▶ **Problem to solve**:
In the listing beneath this line, copy exactly the lines starting with the one containing "W systemie Windows" and going on through the one containing "W~menu systemowym Start".

>>>>>

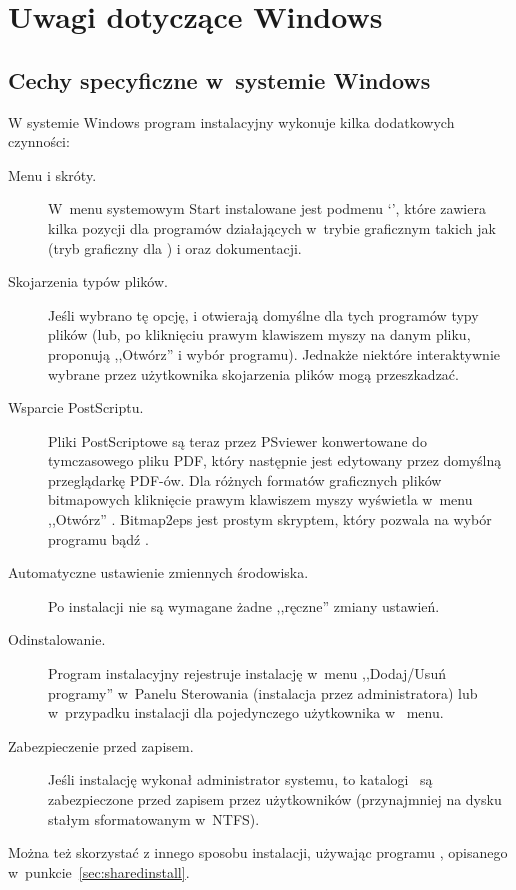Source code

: \documentclass{article}
\begin{document}
\section{Uwagi dotyczące Windows}
\label{sec:windows}

\subsection{Cechy specyficzne w~systemie Windows}
\label{sec:winfeatures}

W systemie Windows program instalacyjny wykonuje kilka dodatkowych czynności:
\begin{description}
\item[Menu i skróty.]
W~menu systemowym Start  instalowane jest podmenu `\TL{}',
 które zawiera kilka pozycji dla programów działających w~trybie graficznym takich jak  (tryb graficzny dla ) i   %
  oraz dokumentacji.
\item[Skojarzenia typów plików.] Jeśli wybrano tę opcję,
  i   otwierają domyślne
  dla tych programów typy plików (lub, po kliknięciu prawym klawiszem
  myszy na danym pliku, proponują ,,Otwórz'' i wybór programu). Jednakże niektóre interaktywnie wybrane przez użytkownika skojarzenia plików mogą przeszkadzać.
  
  \item[Wsparcie PostScriptu.] Pliki PostScriptowe są teraz przez PSviewer konwertowane do tymczasowego pliku PDF, który następnie jest edytowany przez domyślną przeglądarkę PDF-ów.
Dla różnych formatów graficznych plików
 bitmapowych kliknięcie prawym klawiszem myszy wyświetla w~menu ,,Otwórz''
 . Bitmap2eps jest prostym skryptem, który pozwala
 na wybór programu  bądź .
 
\item[Automatyczne ustawienie zmiennych środowiska.]
 Po instalacji nie są wymagane żadne ,,ręczne'' zmiany ustawień.
 
\item[Odinstalowanie.]  Program instalacyjny rejestruje instalację
w~menu ,,Dodaj/Usuń programy'' w~Panelu Sterowania (instalacja przez administratora) lub  w~przypadku instalacji dla pojedynczego użytkownika w \TL\ menu.

\item[Zabezpieczenie przed zapisem.] Jeśli instalację wykonał
administrator systemu, to katalogi \TL\ są zabezpieczone przed zapisem przez użytkowników (przynajmniej na dysku stałym sformatowanym w~NTFS).
\end{description}
Można też skorzystać z innego sposobu instalacji, używając  programu ,
opisanego w~punkcie~\ref{sec:sharedinstall}.
\end{document}
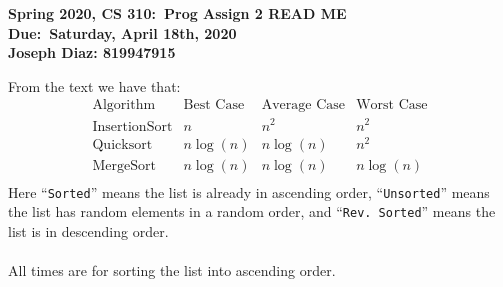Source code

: \documentclass{article}
\newcommand{\il}[1]{\lstinline!#1!}
\begin{document}
	\begin{center}
		\textbf{Spring 2020, CS 310:\ Prog Assign 2 READ ME} \\
		\textbf{Due:\ Saturday, April 18th, 2020} \\
		\textbf{Joseph Diaz: 819947915}
	\end{center}
\noindent\makebox[\linewidth]{\rule{\paperwidth}{0.4pt}}
From the text we have that:
$$\begin{matrix}
\text{Algorithm} & \text{Best Case} & \text{Average Case} & \text{Worst Case} \\
\text{InsertionSort} & n & n^2 & n^2\\
\text{Quicksort} & n\log(n) & n\log(n) & n^2 \\
\text{MergeSort} & n\log(n) & n\log(n) & n\log(n) \\
\end{matrix}$$
Here ``\il{Sorted}'' means the list is already in ascending order, ``\il{Unsorted}'' means the list has random elements in a random order, and ``\il{Rev. Sorted}'' means the list is in descending order.\\\\
All times are for sorting the list into ascending order.
\end{document}
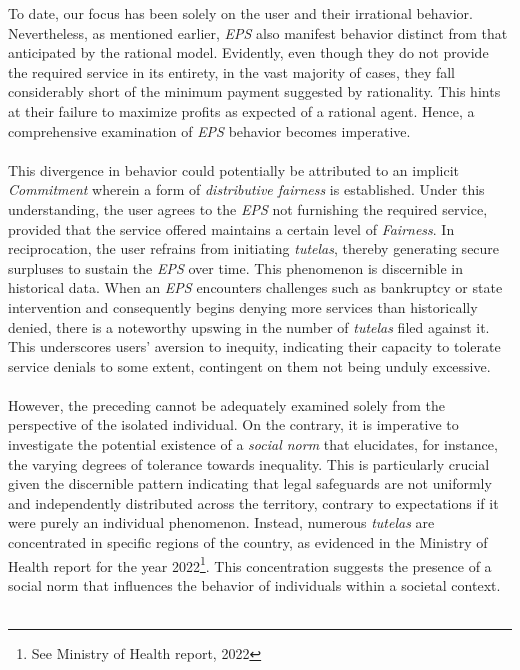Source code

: \documentclass[12pt]{article}
\begin{document}
\begin{flushleft}
    To date, our focus has been solely on the user and their irrational behavior. Nevertheless, as mentioned earlier, \textit{EPS} also manifest behavior distinct from that anticipated by the rational model. Evidently, even though they do not provide the required service in its entirety, in the vast majority of cases, they fall considerably short of the minimum payment suggested by rationality. This hints at their failure to maximize profits as expected of a rational agent. Hence, a comprehensive examination of \textit{EPS} behavior becomes imperative.\\~\\

    This divergence in behavior could potentially be attributed to an implicit \textit{Commitment} wherein a form of \textit{distributive fairness} is established. Under this understanding, the user agrees to the \textit{EPS} not furnishing the required service, provided that the service offered maintains a certain level of \textit{Fairness}. In reciprocation, the user refrains from initiating \textit{tutelas}, thereby generating secure surpluses to sustain the \textit{EPS} over time. This phenomenon is discernible in historical data. When an \textit{EPS} encounters challenges such as bankruptcy or state intervention and consequently begins denying more services than historically denied, there is a noteworthy upswing in the number of \textit{tutelas} filed against it. This underscores users' aversion to inequity, indicating their capacity to tolerate service denials to some extent, contingent on them not being unduly excessive.\\~\\

    However, the preceding cannot be adequately examined solely from the perspective of the isolated individual. On the contrary, it is imperative to investigate the potential existence of a \textit{social norm} that elucidates, for instance, the varying degrees of tolerance towards inequality. This is particularly crucial given the discernible pattern indicating that legal safeguards are not uniformly and independently distributed across the territory, contrary to expectations if it were purely an individual phenomenon. Instead, numerous \textit{tutelas} are concentrated in specific regions of the country, as evidenced in the Ministry of Health report for the year 2022\footnote{See Ministry of Health report, 2022}. This concentration suggests the presence of a social norm that influences the behavior of individuals within a societal context.\\~\\


\end{flushleft}
\end{document}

<<<<<

▶ **Task answer**:
W systemie Windows program instalacyjny wykonuje kilka dodatkowych czynności:
\begin{description}
\item[Menu i skróty.]
W~menu systemowym Start  instalowane jest podmenu `\TL{}',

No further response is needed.